With parents and carers of pupils with low
attendance rates reporting being worried about work,
finances, and wellbeing – without additional support these
problems seem unlikely to abate in the current cost of living
crisis.
While the CSJ welcomes the Government’s initial proposals
announced this week to tackle the problem, its report calls
for the Government to go further and reinvest the underspend from
the National Tutoring Programme into getting these ‘ghost
children’ back into school, while appointing 2,000 school
attendance practitioners to work with families.
MP, Chair of the House of
Commons Education Select Committee, said:
“This is nothing short of a national disaster. The findings of
this report highlight all too clearly the calamitous impact
school closures have had and demonstrates a real social injustice
in our education system. We cannot allow 100,000 so-called ‘ghost
children’ to be lost to the system, or destroy their life chances
in this manner. Fixing this issue must be the number one priority
for the Government.
“Severe absence has spread through our school system like
wildfire. First, the Government must hold correct, and up-to-date
data about this most basic education requirement – attendance.
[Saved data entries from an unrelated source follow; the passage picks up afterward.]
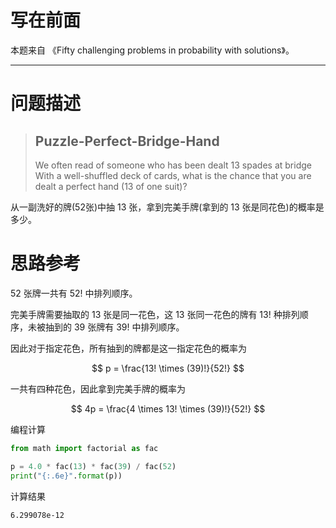 # 写在前面

本题来自 《Fifty challenging problems in probability with solutions》。

---

# 问题描述

>Puzzle-Perfect-Bridge-Hand
>--
>We often read of someone who has been dealt 13 spades at bridge
>With a well-shuffled deck of cards, what is the chance that you are dealt a perfect hand (13 of one suit)?

从一副洗好的牌(52张)中抽 13 张，拿到完美手牌(拿到的 13 张是同花色)的概率是多少。

# 思路参考

52 张牌一共有 52! 中排列顺序。

完美手牌需要抽取的 13 张是同一花色，这 13 张同一花色的牌有 13! 种排列顺序，未被抽到的 39 张牌有 39! 中排列顺序。

因此对于指定花色，所有抽到的牌都是这一指定花色的概率为

$$
p = \frac{13! \times (39)!}{52!} 
$$

一共有四种花色，因此拿到完美手牌的概率为

$$
4p = \frac{4 \times 13! \times (39)!}{52!}
$$

编程计算

```python
from math import factorial as fac

p = 4.0 * fac(13) * fac(39) / fac(52)
print("{:.6e}".format(p))
```

计算结果

```plain
6.299078e-12
```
Second, the attendance practitioner programme must be
dramatically scaled-up to get these children safely back in
school. The Department for Education must make a choice - do we
care about these children or not? Education must not be a
‘survival of the fittest’, but instead, it must look after the
most vulnerable in society.”
Alice Wilcock, Head of Education at the Centre for Social
Justice, said:
“The sheer numbers of children still missing from school is truly
shocking and our evidence suggests that it is getting
worse. Severe absence is often a conveyor belt into
the youth criminal justice system. 90 per cent of young offenders
sentenced to custody have a previous record of being persistently
absent from school, and of the prison population, over half
reported that they regularly truanted.
“The recently introduced attendance advisor programme is welcome,
but the handful so far appointed barely scratch the surface of
the problem. We are calling for the government to use some of the
underspend from its National Tutoring Programme to urgently roll
out attendance practitioners to the schools that need them the
most. We must get severely absent pupils back to
school.”
NOTES TO EDITORS
For media enquiries or a copy of the report please
contact:
Tom Hewitt
Media Intelligence Partners
tom@mippr.co.uk
0203 008 8145
About The Centre for Social Justice
Established in 2004, the Centre for Social Justice is an
independent think-tank that studies the root causes of Britain’s
social problems and addresses them by recommending practical,
workable policy interventions. The CSJ’s vision is to give people
in the UK who are experiencing the worst multiple disadvantages
and injustice every possible opportunity to reach their full
potential.
The majority of the CSJ’s work is organised around five ‘pathways
to poverty’, first identified in our ground-breaking 2007 report
Breakthrough Britain. These are: educational failure; family
breakdown; economic dependency and worklessness; addiction to
drugs and alcohol; and severe personal debt.
Since its inception, the CSJ has changed the landscape of our
political discourse by putting social justice at the heart of
British politics. This has led to a transformation in government
thinking and policy. For instance, in March 2013, the CSJ report
It Happens Here shone a light on the horrific reality of human
trafficking and modern slavery in the UK. As a direct result of
this report, the Government passed the Modern Slavery Act 2015,
one of the first pieces of legislation in the world to address
slavery and trafficking in the 21st century.
Our research is informed by experts including prominent
academics, practitioners and policy-makers. We also draw upon our
CSJ Alliance, a unique group of charities, social enterprises and
other grass-roots organisations that have a proven track-record
of reversing social breakdown across the UK.
The social challenges facing Britain remain serious. In 2022 and
beyond, we will continue to advance the cause of social justice
so that more people can continue to fulfil their potential.